With new fiscal year fast approaching, Congress is expected to pass a continuing resolution
By Mary Lee Watts, M.P.H., R.D.
Director, AACR Government Relations
Lawmakers have returned to Washington after an extended August recess, but their minds are still back on the campaign trail. Despite a long list of to-do items, including a slate of fiscal year 2011 spending bills that require action, there is a general reluctance to engage in anything too controversial ahead of the upcoming midterm elections.
One thing for certain is that Congress will have to adopt a strategy to keep government programs and agencies operating into the next fiscal year, which begins Oct. 1. Given that, to date, little progress has been made completing the 12 regular FY2011 spending bills, the expected scenario is that Congress will adopt a stopgap continuing resolution to keep programs operating at existing FY2010 levels until at least mid-November.

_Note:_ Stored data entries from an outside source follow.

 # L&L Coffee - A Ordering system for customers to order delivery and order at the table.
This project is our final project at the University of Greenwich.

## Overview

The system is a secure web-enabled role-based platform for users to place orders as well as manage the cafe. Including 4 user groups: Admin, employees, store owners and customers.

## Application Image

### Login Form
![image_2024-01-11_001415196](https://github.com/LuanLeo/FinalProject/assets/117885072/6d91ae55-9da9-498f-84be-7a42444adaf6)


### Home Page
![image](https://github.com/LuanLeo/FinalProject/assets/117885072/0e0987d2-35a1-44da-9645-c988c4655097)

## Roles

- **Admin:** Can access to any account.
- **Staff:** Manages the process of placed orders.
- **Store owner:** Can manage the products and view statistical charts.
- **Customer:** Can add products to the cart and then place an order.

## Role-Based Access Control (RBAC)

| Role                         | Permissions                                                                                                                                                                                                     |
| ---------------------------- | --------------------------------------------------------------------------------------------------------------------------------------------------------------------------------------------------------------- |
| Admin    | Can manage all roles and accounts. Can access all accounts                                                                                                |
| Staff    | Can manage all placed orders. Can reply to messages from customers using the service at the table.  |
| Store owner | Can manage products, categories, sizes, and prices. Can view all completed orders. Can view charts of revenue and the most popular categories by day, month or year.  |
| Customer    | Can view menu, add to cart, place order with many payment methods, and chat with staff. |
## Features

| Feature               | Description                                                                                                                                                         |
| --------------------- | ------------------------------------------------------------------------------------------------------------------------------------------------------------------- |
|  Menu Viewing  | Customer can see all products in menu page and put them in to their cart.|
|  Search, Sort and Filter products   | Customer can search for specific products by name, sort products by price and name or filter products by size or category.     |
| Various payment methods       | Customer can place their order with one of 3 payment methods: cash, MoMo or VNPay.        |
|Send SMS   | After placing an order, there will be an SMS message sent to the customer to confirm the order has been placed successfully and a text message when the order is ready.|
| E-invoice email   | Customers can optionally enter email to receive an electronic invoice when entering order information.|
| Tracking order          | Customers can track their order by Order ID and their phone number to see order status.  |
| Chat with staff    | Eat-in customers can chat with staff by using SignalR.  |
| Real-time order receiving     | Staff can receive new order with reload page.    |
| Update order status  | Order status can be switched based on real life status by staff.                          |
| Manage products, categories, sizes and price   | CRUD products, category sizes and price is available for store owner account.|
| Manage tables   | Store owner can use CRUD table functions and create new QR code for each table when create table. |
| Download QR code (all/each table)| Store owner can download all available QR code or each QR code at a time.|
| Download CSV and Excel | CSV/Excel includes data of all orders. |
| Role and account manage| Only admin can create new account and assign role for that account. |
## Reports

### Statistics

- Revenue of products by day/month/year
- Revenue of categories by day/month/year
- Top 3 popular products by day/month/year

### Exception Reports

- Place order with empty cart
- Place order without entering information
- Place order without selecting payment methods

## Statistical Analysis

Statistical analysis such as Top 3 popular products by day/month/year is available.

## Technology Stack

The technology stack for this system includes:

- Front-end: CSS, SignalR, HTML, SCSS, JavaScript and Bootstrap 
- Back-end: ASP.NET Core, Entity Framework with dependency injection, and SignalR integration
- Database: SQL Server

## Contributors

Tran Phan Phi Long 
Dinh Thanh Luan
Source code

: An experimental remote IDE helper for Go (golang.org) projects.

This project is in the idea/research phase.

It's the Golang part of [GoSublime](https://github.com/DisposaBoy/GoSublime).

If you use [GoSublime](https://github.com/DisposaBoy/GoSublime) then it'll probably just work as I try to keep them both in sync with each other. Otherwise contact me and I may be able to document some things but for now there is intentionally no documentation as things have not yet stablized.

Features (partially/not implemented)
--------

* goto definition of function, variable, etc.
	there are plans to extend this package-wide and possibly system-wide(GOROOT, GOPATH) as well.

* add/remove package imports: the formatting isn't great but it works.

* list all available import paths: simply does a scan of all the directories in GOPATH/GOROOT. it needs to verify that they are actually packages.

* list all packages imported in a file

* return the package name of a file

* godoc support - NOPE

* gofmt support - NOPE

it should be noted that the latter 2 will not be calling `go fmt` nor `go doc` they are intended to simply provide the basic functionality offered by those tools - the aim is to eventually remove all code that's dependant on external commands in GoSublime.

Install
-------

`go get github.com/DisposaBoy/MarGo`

The resolution would give Congress more time to pass all of the pending appropriations bills, including the measure containing funding for the National Institutes of Health (NIH) and the National Cancer Institute (NCI).
Earlier this year, both House and Senate appropriations committees cleared bills that would provide the NIH with a $1 billion (3.2 percent) increase, matching the amount requested by President Obama in February. This proposed funding increase is the largest for NIH in eight years. The NCI would receive a 3.2 percent, or $162 million increase, under the House version and a slightly smaller increase of 3 percent, or $153 million, under the current Senate version.
Congressional leaders have indicated that both chambers may adjourn again as soon as Oct. 8 and then return for a “lame duck” session following the Nov. 2 elections, an opportunity for lawmakers to wrap up outstanding items before the curtains close on the 111th Congress.